Écrire Le mineur délinquant, Saman Naseem, semble...

Le mineur délinquant, Saman Naseem, semble avoir été victime de nouvelles pressions visant à le forcer à se soumettre à un entretien vidéo. Il aurait été menacé de s’exposer à des « conséquences » s’il n’obtempérait pas, y compris à une exécution.

Le 7 mars, le mineur délinquant, Saman Naseem, 22 ans maintenant, a été conduit au bureau du ministère du Renseignement à la prison centrale d’Ourmia, dans la province de l’Azerbaïdjan occidental, où deux hommes de la division Droits de l’Enfant du Haut conseil iranien pour les droits de l’homme lui ont demandé de se soumettre à un entretien vidéo.

L’un d’entre eux lui aurait dit que l’entretien serait confidentiel et destiné uniquement au Secrétaire général du Haut conseil pour les droits de l’homme, Mohammad Javad Larijani. L’homme l’aurait également menacé de s’exposer à des « conséquences », qui pouvaient aller jusqu’à l’exécution, s’il n’obtempérait pas. Amnesty International croit savoir que Saman Naseem a refusé, déclarant qu’il avait déjà été forcé à procéder à des « aveux » filmés et qu’il ne recommencerait jamais.

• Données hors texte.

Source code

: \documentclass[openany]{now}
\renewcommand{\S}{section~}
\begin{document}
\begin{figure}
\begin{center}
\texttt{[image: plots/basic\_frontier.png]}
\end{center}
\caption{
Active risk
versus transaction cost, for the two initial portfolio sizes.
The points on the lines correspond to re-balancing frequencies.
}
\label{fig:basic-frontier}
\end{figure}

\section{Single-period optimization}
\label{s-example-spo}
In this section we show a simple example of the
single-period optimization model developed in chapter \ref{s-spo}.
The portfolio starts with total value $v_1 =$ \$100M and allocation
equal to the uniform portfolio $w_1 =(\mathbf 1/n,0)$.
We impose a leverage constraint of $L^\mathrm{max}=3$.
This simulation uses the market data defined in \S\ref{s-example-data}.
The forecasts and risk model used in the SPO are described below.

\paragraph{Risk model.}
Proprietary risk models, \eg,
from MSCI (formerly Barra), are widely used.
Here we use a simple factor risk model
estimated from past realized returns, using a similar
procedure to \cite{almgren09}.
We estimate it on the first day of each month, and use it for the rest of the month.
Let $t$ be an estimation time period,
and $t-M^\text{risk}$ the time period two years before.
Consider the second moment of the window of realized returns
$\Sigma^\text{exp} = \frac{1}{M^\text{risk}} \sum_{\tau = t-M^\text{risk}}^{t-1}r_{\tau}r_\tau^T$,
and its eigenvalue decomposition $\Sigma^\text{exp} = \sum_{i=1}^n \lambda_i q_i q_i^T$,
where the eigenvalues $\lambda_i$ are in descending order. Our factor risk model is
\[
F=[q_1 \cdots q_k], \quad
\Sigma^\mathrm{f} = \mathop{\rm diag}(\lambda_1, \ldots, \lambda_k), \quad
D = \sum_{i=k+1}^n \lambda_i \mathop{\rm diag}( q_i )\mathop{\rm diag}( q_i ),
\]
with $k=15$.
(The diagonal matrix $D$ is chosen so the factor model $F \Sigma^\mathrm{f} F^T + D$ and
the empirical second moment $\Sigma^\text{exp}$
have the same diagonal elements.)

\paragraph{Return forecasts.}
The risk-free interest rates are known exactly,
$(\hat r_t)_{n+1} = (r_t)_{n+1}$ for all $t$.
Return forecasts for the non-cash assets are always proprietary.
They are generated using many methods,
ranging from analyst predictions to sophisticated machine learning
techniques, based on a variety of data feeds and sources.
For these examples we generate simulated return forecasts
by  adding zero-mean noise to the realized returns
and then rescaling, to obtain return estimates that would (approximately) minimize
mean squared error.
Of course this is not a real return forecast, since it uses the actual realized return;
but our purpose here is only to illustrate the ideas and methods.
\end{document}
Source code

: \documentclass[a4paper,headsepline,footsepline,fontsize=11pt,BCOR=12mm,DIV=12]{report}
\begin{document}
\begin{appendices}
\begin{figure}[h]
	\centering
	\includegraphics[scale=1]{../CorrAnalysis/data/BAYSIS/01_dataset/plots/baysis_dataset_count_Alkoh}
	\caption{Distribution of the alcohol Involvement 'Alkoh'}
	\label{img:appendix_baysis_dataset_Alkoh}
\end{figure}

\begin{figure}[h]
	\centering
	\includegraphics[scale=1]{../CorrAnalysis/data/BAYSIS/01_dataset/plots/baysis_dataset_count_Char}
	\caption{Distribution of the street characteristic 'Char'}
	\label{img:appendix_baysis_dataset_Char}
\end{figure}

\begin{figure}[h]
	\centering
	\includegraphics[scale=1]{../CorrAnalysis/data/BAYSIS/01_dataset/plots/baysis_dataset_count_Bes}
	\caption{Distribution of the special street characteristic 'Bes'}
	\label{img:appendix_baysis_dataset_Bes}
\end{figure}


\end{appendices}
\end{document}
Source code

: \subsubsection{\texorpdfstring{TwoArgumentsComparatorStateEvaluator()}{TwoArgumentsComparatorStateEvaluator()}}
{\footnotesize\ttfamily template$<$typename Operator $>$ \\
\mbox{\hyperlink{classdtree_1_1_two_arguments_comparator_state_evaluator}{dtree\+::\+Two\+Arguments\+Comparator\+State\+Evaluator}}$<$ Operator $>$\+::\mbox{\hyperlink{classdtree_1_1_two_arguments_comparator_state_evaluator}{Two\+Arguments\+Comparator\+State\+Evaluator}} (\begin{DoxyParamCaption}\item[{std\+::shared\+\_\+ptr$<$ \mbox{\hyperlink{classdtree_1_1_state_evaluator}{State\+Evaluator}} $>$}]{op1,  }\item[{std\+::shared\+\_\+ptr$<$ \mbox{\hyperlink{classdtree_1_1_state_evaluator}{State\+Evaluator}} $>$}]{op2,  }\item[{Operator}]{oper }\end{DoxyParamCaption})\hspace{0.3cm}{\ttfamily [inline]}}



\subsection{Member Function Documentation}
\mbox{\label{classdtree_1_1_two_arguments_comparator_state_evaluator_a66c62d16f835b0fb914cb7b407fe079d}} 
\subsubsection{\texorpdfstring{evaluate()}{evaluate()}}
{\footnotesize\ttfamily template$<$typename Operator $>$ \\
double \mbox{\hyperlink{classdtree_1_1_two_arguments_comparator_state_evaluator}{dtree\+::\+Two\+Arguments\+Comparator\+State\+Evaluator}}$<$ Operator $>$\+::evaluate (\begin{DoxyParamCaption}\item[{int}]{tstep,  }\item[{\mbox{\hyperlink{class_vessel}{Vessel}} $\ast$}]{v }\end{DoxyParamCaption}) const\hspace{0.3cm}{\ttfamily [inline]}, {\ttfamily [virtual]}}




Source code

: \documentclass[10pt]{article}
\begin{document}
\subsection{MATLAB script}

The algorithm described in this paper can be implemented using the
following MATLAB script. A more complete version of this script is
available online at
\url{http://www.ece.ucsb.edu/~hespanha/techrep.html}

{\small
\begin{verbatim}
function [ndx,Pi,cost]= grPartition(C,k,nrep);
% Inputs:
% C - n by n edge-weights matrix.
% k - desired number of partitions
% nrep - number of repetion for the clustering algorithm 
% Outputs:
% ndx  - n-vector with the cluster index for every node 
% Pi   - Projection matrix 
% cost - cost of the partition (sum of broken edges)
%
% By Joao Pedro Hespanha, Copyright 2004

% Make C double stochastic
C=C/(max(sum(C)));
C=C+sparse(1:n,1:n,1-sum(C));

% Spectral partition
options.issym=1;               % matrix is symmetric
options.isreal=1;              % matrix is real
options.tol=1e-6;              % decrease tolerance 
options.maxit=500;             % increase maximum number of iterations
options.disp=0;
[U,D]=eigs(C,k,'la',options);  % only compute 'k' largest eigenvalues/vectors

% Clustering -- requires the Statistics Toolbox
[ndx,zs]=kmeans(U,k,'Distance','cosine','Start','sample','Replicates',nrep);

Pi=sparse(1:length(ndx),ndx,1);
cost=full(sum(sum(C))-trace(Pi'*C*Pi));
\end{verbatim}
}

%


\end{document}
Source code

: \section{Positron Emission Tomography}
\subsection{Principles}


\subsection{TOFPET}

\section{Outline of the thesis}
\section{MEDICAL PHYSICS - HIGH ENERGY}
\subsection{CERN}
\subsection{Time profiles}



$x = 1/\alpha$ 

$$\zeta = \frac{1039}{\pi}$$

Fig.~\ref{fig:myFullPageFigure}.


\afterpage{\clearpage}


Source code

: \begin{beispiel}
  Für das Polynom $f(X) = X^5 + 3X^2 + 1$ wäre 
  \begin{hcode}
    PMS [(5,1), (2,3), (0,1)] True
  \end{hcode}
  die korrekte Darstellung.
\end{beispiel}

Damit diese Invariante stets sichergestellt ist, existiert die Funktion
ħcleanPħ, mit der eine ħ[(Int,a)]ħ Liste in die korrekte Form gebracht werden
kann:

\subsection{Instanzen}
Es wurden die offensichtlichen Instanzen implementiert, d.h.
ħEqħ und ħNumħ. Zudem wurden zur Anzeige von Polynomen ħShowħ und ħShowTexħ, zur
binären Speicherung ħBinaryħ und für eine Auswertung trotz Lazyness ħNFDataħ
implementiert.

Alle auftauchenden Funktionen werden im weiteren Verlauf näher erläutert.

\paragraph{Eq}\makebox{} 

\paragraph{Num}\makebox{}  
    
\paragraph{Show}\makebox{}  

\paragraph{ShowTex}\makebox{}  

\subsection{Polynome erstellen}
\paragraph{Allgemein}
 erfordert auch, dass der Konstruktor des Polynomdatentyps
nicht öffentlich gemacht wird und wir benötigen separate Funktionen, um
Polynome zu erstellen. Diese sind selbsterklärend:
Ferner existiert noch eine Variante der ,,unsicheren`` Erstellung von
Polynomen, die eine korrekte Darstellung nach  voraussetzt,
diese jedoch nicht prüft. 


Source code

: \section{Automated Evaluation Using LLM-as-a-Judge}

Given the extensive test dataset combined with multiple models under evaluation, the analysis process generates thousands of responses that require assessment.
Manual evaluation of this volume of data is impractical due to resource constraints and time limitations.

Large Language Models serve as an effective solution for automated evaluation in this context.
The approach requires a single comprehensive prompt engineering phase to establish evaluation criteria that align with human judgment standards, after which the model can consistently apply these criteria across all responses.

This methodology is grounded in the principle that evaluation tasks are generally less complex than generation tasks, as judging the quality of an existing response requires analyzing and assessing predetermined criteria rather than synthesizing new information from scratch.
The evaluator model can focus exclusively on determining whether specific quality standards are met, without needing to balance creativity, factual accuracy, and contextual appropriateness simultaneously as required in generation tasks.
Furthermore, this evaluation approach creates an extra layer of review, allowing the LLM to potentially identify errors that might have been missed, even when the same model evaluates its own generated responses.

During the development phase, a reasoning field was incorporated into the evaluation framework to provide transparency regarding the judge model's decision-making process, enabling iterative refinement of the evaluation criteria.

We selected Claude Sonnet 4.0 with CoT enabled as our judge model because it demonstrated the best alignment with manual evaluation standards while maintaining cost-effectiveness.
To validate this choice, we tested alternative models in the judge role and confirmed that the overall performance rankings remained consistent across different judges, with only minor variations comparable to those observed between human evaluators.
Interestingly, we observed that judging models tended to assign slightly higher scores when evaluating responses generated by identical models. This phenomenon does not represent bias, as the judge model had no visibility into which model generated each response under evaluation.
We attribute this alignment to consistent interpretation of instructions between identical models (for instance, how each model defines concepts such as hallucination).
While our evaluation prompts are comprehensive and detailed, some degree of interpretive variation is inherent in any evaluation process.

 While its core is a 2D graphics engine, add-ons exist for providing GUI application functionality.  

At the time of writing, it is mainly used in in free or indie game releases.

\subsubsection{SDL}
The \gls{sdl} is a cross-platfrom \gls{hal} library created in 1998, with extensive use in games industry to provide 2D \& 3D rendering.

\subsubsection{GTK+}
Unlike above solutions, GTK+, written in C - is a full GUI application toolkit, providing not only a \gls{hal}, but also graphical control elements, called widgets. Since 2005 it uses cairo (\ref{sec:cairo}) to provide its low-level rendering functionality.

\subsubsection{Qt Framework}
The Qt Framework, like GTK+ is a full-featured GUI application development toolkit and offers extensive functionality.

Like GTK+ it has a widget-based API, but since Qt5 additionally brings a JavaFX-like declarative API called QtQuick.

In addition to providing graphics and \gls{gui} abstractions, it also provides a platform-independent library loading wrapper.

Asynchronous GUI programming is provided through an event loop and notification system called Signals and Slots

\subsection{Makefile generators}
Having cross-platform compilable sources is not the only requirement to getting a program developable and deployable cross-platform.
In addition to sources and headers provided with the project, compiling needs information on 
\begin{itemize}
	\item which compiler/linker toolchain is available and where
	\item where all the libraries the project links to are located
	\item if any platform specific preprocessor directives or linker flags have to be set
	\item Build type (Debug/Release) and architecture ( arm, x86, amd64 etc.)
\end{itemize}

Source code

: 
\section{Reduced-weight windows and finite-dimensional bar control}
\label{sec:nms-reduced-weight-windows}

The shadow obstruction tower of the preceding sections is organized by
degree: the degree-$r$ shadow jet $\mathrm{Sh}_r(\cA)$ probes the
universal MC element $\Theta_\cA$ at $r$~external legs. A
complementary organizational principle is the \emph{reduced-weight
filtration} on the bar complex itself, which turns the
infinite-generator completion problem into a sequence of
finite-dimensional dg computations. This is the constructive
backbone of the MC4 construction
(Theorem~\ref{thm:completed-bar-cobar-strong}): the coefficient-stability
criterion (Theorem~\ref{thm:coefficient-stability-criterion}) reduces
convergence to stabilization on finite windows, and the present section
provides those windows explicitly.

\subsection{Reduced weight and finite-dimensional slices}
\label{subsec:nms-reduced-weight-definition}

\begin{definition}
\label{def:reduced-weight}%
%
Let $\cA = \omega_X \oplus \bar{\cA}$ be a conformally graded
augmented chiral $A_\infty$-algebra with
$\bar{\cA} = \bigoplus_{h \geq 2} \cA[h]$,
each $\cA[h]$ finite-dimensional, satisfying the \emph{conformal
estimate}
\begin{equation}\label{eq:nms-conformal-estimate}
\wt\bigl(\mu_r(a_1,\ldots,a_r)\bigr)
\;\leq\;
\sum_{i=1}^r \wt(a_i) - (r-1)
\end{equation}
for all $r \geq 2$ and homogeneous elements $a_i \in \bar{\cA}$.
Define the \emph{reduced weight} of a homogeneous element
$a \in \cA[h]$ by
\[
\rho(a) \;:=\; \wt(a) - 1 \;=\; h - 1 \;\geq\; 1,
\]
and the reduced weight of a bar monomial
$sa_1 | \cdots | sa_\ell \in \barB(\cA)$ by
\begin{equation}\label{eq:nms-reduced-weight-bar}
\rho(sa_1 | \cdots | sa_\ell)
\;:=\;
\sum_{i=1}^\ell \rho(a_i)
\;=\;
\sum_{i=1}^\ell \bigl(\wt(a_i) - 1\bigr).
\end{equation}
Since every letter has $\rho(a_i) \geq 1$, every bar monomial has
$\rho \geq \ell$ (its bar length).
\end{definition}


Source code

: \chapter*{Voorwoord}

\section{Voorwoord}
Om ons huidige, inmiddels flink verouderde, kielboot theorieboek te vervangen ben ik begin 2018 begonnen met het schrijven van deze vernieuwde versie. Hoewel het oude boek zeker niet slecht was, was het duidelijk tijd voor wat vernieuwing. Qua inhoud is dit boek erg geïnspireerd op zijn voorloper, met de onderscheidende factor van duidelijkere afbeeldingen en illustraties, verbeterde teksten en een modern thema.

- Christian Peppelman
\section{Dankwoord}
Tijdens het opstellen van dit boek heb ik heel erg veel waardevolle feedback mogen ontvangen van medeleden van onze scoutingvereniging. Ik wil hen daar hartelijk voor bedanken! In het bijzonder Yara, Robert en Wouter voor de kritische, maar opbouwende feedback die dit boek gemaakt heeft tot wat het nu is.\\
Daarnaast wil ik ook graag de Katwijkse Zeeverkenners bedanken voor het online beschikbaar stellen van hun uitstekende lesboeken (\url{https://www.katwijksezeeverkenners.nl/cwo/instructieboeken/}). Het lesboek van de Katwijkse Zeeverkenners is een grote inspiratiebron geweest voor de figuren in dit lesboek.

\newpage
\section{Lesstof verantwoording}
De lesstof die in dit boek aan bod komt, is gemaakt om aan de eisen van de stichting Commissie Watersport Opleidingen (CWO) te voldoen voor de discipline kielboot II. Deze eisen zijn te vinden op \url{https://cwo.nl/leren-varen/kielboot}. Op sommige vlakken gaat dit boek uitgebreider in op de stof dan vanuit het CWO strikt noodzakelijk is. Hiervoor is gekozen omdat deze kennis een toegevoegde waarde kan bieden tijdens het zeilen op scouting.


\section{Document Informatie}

Saman Naseem a été conduit à l’Organisation iranienne de médecine légale à trois reprises depuis décembre 2015, soi-disant pour que le département médicolégal détermine s’il avait atteint le stade de la « maturité psychologique » au moment des faits qu’on lui reproche. Lors de cet examen, ordonné par le tribunal pénal de la province de l’Azerbaïdjan occidental, il lui a été demandé d’accomplir des tâches très simples, telles que compter et énumérer les jours de la semaine.

L’affaire concernant Saman Naseem a été présentée au tribunal pour qu’il soit rejugé après l’annulation de sa condamnation à mort par la Cour suprême iranienne en avril 2015. Il avait en effet été condamné à mort deux ans auparavant pour « inimitié à l’égard de Dieu » (moharabeh) et « diffusion de la corruption sur terre » (efsad e fel arz), en raison de son appartenance présumée au Parti pour une vie libre au Kurdistan (PJAK) et de son implication dans des activités armées à l’encontre des gardiens de la révolution.